Há um bolo de chocolate grande em cima da mesa da casa onde se construíu uma festa.
Há esta mulher encostada à porta da cozinha, a olhar o bolo desde o momento em que aqui chegou. Há esta mulher a dizer ao bolo revestido da negritude viscosa do chocolate
(a dizer com as mãos que tremem na surdina das costas)
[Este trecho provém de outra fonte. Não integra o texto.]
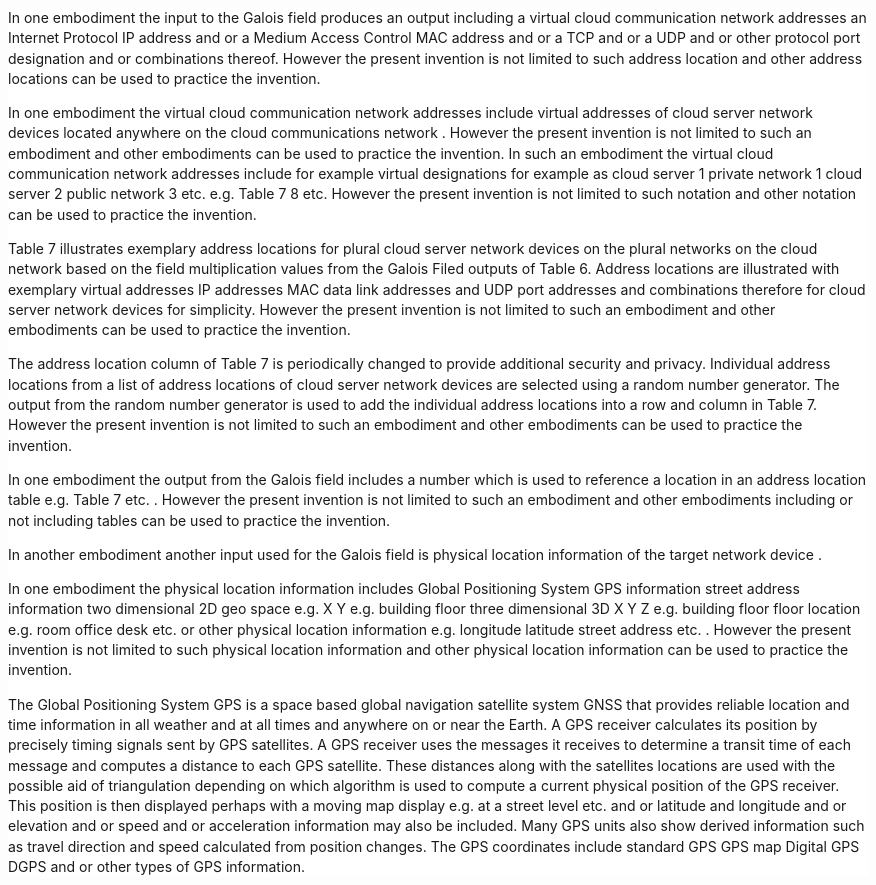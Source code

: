In one embodiment the input to the Galois field produces an output including a virtual cloud communication network addresses an Internet Protocol IP address and or a Medium Access Control MAC address and or a TCP and or a UDP and or other protocol port designation and or combinations thereof. However the present invention is not limited to such address location and other address locations can be used to practice the invention.

In one embodiment the virtual cloud communication network addresses include virtual addresses of cloud server network devices located anywhere on the cloud communications network . However the present invention is not limited to such an embodiment and other embodiments can be used to practice the invention. In such an embodiment the virtual cloud communication network addresses include for example virtual designations for example as cloud server 1 private network 1 cloud server 2 public network 3 etc. e.g. Table 7 8 etc. However the present invention is not limited to such notation and other notation can be used to practice the invention.

Table 7 illustrates exemplary address locations for plural cloud server network devices on the plural networks on the cloud network based on the field multiplication values from the Galois Filed outputs of Table 6. Address locations are illustrated with exemplary virtual addresses IP addresses MAC data link addresses and UDP port addresses and combinations therefore for cloud server network devices for simplicity. However the present invention is not limited to such an embodiment and other embodiments can be used to practice the invention.

The address location column of Table 7 is periodically changed to provide additional security and privacy. Individual address locations from a list of address locations of cloud server network devices are selected using a random number generator. The output from the random number generator is used to add the individual address locations into a row and column in Table 7. However the present invention is not limited to such an embodiment and other embodiments can be used to practice the invention.

In one embodiment the output from the Galois field includes a number which is used to reference a location in an address location table e.g. Table 7 etc. . However the present invention is not limited to such an embodiment and other embodiments including or not including tables can be used to practice the invention.

In another embodiment another input used for the Galois field is physical location information of the target network device .

In one embodiment the physical location information includes Global Positioning System GPS information street address information two dimensional 2D geo space e.g. X Y e.g. building floor three dimensional 3D X Y Z e.g. building floor floor location e.g. room office desk etc. or other physical location information e.g. longitude latitude street address etc. . However the present invention is not limited to such physical location information and other physical location information can be used to practice the invention.

The Global Positioning System GPS is a space based global navigation satellite system GNSS that provides reliable location and time information in all weather and at all times and anywhere on or near the Earth. A GPS receiver calculates its position by precisely timing signals sent by GPS satellites. A GPS receiver uses the messages it receives to determine a transit time of each message and computes a distance to each GPS satellite. These distances along with the satellites locations are used with the possible aid of triangulation depending on which algorithm is used to compute a current physical position of the GPS receiver. This position is then displayed perhaps with a moving map display e.g. at a street level etc. and or latitude and longitude and or elevation and or speed and or acceleration information may also be included. Many GPS units also show derived information such as travel direction and speed calculated from position changes. The GPS coordinates include standard GPS GPS map Digital GPS DGPS and or other types of GPS information.

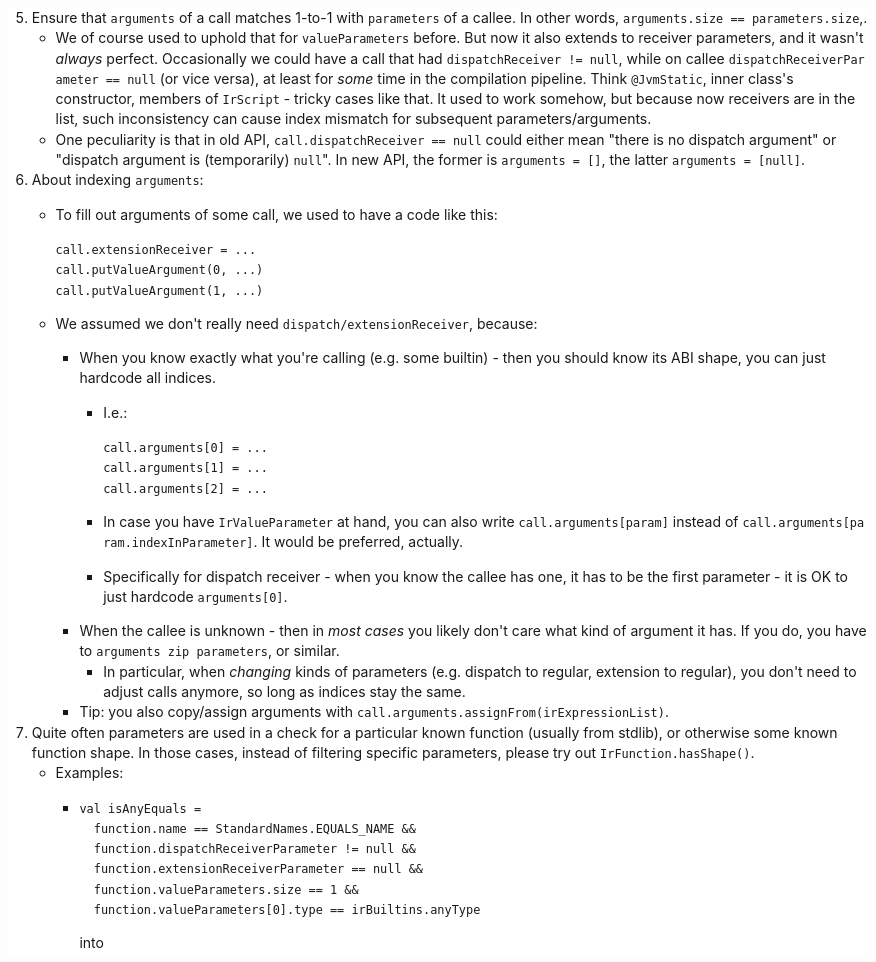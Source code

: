 5. Ensure that `arguments` of a call matches 1-to-1 with `parameters` of a callee. In other words, `arguments.size == parameters.size`,.
   * We of course used to uphold that for `valueParameters` before. But now it also extends to receiver parameters, and it wasn't *always* perfect. Occasionally we could have a call that had `dispatchReceiver != null`, while on callee `dispatchReceiverParameter == null` (or vice versa), at least for *some* time in the compilation pipeline. Think `@JvmStatic`, inner class's constructor, members of `IrScript` - tricky cases like that. It used to work somehow, but because now receivers are in the list, such inconsistency can cause index mismatch for subsequent parameters/arguments.
   * One peculiarity is that in old API, `call.dispatchReceiver == null` could either mean "there is no dispatch argument" or "dispatch argument is (temporarily) `null`". In new API, the former is `arguments = []`, the latter `arguments = [null]`.
6. About indexing `arguments`:
   * To fill out arguments of some call, we used to have a code like this:

     ```
     call.extensionReceiver = ...
     call.putValueArgument(0, ...)
     call.putValueArgument(1, ...)
     ```
   * We assumed we don't really need `dispatch/extensionReceiver`, because:
     * When you know exactly what you're calling (e.g. some builtin) - then you should know its ABI shape, you can just hardcode all indices.
       * I.e.:

         ```
         call.arguments[0] = ...
         call.arguments[1] = ...
         call.arguments[2] = ...
         ```
       * In case you have `IrValueParameter` at hand, you can also write `call.arguments[param]` instead of `call.arguments[param.indexInParameter]`. It would be preferred, actually.
       * Specifically for dispatch receiver - when you know the callee has one, it has to be the first parameter - it is OK to just hardcode `arguments[0]`.
     * When the callee is unknown - then in *most cases* you likely don't care what kind of argument it has. If you do, you have to `arguments zip parameters`, or similar.
       * In particular, when *changing* kinds of parameters (e.g. dispatch to regular, extension to regular), you don't need to adjust calls anymore, so long as indices stay the same.
     * Tip: you also copy/assign arguments with `call.arguments.assignFrom(irExpressionList)`.
7. Quite often parameters are used in a check for a particular known function (usually from stdlib), or otherwise some known function shape. In those cases, instead of filtering specific parameters, please try out `IrFunction.hasShape()`.
   * Examples:
     * ```
       val isAnyEquals = 
         function.name == StandardNames.EQUALS_NAME &&
         function.dispatchReceiverParameter != null &&
         function.extensionReceiverParameter == null &&
         function.valueParameters.size == 1 &&
         function.valueParameters[0].type == irBuiltins.anyType
       ```

       into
- que ninguém me abra com essa faca, que ninguém
porque se virmos bem, a mulher encostada à porta transpira o olhar para o bolo desde o minuto em que aqui chegou
- que ninguém me faça isso, que ninguém me corte com a faca
porque se atentarmos melhor, o bolo é fisicamente parecido com ela: envernizados os dois na pele que lhes cobre a carne, ambos lânguidos nos seus lugares, ambos quietos na espera do estremecimento daquilo que se há-de fazer ali
- não me quero exposta, não me façam isso
e no fim dos parabéns, do silêncio das velas apagadas, a faca entrou no bolo e a mulher encostada à porta caíu morta na simultaneidade do acaso.
Ontem cortei as unhas a pensar em ti.
3 comentários:
lolll bem essa ultima frase, partiu-me loll
tem uma boa semana
Lume nas mãos que me mataram.
A menina faz-me lembrar o filho bastardo de Gonçalo M. Tavares e António Lobo Antunes.
Texto surpreendente, e blogue único, assim cor-de-rosa pastilha elástica.